Publication year - 2000
Publication title -
febs letters
Language(s) - English
Resource type - Journals
SCImago Journal Rank - 1.593
H-Index - 257
eISSN - 1873-3468
pISSN - 0014-5793
DOI - 10.1016/s0014-5793(00)01692-6
Subject(s) - myotonic dystrophy , biology , kinase , c raf , microbiology and biotechnology , gtpase , map2k7 , signal transduction , map kinase kinase kinase , protein kinase a , cyclin dependent kinase 2 , genetics
Myotonic dystrophy protein kinase (DMPK) is a serine–threonine protein kinase encoded by the myotonic dystrophy (DM) locus on human chromosome 19q13.3. It is a close relative of other kinases that interact with members of the Rho family of small GTPases. We show here that the actin cytoskeleton‐linked GTPase Rac‐1 binds to DMPK, and coexpression of Rac‐1 and DMPK activates its transphosphorylation activity in a GTP‐sensitive manner.

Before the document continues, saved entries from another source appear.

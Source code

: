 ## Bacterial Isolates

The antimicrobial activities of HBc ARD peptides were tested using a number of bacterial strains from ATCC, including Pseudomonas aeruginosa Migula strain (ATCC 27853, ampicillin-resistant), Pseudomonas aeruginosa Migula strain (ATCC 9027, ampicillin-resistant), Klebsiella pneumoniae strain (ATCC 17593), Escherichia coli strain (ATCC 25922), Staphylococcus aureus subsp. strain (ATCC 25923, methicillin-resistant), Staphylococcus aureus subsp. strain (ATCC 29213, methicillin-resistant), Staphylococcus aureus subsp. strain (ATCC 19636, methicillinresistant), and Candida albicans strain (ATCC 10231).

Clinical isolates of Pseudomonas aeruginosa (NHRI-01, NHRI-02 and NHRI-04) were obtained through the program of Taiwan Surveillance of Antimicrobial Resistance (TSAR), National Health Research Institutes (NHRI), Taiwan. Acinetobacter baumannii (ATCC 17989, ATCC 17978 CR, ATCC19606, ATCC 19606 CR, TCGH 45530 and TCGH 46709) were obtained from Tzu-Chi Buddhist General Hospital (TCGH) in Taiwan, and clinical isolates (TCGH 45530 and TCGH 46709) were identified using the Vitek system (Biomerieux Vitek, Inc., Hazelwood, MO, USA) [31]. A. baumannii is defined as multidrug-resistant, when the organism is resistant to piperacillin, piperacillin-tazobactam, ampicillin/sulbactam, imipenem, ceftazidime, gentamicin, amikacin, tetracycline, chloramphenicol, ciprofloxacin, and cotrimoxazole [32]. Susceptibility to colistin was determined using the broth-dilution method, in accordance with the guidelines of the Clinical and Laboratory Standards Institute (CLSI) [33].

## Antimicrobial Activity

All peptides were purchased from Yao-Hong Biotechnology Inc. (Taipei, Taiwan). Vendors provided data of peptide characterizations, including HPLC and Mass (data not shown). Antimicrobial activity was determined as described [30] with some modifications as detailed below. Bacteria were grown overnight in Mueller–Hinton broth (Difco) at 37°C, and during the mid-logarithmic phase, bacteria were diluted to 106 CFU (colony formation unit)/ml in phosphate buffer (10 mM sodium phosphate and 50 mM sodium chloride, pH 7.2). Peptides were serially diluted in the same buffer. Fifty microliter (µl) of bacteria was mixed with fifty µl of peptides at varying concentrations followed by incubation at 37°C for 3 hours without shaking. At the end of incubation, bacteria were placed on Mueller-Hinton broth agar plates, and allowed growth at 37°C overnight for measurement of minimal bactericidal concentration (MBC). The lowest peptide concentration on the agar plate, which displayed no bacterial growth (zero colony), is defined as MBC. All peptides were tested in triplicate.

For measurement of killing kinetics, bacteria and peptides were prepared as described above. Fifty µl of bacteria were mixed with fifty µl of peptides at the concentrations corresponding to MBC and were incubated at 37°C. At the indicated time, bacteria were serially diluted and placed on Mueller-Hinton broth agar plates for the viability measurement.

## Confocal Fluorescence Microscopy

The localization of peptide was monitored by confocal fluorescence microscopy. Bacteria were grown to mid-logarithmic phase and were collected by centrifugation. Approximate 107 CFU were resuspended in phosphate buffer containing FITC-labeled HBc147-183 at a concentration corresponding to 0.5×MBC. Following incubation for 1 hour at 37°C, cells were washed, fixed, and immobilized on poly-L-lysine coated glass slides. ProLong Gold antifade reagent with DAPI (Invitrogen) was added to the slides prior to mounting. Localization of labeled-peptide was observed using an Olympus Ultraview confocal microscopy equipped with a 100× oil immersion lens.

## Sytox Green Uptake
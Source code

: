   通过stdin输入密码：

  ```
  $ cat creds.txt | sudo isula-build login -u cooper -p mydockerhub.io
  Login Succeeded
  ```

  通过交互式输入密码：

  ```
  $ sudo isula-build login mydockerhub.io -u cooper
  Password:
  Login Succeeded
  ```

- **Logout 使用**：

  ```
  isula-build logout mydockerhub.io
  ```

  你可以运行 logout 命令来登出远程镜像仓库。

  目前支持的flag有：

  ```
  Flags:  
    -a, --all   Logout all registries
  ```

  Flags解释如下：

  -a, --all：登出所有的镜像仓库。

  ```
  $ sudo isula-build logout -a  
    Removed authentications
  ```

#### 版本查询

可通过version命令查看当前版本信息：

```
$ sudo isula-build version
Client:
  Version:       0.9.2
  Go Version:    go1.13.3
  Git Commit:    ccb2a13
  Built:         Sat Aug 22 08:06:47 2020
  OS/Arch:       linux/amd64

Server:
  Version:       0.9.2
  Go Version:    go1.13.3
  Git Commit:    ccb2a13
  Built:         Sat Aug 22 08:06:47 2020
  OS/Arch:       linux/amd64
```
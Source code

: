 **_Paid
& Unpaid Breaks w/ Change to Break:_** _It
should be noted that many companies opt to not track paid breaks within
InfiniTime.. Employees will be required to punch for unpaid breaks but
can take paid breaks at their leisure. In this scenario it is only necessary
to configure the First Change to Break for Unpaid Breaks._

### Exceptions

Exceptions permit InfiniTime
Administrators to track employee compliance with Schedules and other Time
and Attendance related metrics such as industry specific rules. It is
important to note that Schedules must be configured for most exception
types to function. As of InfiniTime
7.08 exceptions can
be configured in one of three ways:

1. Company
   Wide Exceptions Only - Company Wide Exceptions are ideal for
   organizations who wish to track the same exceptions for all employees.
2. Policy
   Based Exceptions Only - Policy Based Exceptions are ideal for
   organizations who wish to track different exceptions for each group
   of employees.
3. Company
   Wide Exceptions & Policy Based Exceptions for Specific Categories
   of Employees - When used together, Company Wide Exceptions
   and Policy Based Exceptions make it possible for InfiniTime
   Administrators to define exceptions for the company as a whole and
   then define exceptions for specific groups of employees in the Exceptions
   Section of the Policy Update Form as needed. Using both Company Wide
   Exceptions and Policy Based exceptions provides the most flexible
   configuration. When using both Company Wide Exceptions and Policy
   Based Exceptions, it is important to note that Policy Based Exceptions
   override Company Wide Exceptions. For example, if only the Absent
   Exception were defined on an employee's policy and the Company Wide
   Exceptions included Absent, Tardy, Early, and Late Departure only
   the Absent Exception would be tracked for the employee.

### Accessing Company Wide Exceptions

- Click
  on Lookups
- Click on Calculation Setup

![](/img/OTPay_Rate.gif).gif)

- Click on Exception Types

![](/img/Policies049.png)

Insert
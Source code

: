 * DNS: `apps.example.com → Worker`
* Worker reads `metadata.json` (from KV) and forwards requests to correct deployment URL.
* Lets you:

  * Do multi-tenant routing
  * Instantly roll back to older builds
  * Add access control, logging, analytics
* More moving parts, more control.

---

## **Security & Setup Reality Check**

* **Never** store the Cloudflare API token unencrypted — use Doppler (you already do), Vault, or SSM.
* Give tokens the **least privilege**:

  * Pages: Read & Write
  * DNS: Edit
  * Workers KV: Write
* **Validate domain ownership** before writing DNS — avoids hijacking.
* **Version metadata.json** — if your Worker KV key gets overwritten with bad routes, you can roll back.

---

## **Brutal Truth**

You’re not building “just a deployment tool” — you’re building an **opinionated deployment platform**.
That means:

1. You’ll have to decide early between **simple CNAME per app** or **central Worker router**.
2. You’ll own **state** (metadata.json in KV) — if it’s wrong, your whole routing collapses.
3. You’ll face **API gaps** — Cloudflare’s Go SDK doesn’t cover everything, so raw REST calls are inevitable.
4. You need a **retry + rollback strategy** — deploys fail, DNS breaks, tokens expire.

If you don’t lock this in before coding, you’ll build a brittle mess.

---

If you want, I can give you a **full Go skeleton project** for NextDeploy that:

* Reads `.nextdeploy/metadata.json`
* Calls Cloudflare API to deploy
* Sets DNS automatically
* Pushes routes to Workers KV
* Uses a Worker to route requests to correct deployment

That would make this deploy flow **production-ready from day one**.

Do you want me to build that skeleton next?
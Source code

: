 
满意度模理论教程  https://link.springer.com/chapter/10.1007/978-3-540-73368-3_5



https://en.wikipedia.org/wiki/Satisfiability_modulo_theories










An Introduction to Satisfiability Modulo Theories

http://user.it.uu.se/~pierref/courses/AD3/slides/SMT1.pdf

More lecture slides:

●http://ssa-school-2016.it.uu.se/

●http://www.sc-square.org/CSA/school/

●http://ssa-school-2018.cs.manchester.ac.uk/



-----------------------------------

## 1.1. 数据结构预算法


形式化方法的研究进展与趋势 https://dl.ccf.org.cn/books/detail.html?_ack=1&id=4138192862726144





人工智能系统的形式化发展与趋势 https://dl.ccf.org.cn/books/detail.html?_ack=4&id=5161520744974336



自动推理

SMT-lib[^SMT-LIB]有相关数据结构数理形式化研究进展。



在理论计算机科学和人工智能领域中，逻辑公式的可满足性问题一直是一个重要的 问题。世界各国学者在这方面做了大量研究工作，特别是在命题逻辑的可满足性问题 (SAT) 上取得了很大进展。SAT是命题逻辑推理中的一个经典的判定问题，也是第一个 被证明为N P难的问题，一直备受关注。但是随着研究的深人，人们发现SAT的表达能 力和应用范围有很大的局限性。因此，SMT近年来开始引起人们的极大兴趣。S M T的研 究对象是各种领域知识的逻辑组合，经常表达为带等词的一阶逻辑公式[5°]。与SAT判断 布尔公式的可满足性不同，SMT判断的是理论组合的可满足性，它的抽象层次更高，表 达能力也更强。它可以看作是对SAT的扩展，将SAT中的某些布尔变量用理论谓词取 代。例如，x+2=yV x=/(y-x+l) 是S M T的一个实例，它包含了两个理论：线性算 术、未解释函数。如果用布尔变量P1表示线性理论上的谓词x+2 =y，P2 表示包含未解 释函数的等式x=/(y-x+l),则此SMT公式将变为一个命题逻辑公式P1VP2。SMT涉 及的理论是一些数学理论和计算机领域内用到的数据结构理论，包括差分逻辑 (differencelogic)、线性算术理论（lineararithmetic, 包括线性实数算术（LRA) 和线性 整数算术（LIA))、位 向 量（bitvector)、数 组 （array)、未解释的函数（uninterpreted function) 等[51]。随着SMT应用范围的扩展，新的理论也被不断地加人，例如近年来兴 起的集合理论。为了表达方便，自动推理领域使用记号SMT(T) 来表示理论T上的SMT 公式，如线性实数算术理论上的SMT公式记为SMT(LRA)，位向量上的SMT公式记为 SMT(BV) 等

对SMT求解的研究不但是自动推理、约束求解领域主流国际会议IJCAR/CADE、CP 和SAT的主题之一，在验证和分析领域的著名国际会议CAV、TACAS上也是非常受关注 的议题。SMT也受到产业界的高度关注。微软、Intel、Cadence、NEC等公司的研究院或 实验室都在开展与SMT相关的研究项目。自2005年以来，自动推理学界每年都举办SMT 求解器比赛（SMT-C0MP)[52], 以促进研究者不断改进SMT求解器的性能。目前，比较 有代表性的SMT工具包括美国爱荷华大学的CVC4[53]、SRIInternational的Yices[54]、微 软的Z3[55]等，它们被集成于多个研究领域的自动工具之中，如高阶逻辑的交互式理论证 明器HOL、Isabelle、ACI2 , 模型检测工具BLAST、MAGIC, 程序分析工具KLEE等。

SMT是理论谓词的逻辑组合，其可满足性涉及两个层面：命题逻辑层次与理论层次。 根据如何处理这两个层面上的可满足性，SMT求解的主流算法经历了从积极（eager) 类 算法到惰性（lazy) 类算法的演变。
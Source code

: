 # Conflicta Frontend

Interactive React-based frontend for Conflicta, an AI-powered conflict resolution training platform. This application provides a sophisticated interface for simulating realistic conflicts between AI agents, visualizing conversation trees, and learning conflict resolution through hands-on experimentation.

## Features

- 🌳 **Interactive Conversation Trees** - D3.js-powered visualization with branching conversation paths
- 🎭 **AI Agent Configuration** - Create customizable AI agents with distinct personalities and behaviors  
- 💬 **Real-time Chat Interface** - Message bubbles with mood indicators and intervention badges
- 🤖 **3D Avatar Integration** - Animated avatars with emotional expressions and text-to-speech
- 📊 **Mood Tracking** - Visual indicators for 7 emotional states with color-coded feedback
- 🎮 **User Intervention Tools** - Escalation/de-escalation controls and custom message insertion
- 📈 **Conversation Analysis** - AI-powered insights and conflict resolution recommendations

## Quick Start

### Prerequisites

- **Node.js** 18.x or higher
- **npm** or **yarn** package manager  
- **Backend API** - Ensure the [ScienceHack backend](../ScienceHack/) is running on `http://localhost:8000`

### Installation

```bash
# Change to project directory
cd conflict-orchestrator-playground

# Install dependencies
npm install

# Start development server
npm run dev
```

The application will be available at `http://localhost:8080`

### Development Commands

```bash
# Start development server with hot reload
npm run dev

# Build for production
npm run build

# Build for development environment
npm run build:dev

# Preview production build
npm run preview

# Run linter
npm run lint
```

DMPK can also bind Raf‐1 kinase, the Ras‐activated molecule of the MAP kinase pathway. Purified Raf‐1 kinase phosphorylates and activates DMPK. The interaction of DMPK with these distinct signals suggests that it may play a role as a nexus for cross‐talk between their respective pathways and may partially explain the remarkable pleiotropy of DM.